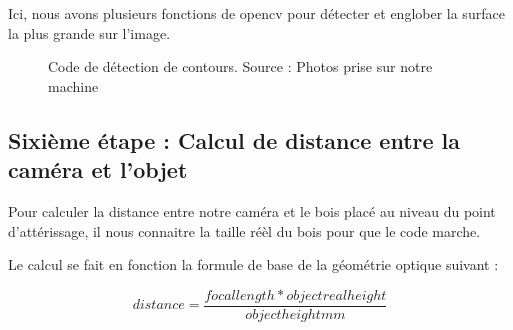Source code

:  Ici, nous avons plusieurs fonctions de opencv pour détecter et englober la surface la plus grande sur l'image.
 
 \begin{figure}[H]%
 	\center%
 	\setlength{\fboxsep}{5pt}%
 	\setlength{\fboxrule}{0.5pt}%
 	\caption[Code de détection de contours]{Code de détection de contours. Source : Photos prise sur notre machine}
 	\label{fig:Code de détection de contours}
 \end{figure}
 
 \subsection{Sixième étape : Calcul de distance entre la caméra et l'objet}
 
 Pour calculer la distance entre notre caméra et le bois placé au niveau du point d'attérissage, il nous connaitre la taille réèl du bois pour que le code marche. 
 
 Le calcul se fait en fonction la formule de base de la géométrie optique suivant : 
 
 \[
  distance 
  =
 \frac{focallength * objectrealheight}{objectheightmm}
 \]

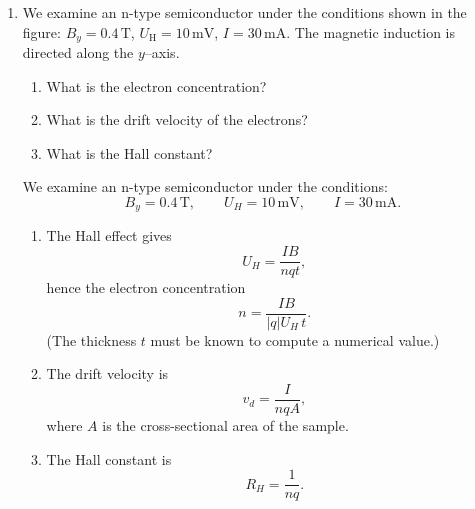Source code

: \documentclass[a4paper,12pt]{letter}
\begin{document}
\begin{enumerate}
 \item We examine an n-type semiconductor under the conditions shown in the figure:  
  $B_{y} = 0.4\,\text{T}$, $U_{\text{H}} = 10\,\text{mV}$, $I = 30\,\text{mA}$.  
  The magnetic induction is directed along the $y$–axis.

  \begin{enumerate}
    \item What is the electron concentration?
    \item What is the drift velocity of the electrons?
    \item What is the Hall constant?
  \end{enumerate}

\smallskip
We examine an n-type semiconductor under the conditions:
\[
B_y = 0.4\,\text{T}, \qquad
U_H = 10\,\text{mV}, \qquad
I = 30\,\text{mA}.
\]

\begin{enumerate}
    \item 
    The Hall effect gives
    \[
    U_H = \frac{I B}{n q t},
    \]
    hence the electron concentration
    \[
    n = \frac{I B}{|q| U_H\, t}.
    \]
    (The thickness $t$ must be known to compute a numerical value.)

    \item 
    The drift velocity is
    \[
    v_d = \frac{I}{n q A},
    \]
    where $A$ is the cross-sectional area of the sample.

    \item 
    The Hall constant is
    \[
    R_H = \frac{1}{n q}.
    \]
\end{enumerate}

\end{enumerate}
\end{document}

▬▬▬▬▬▬

WHAT YOU WILL DO
If a line in the material contains the word "velocity", copy that line.

COMPLETED EXERCISE
    \item What is the drift velocity of the electrons?
    The drift velocity is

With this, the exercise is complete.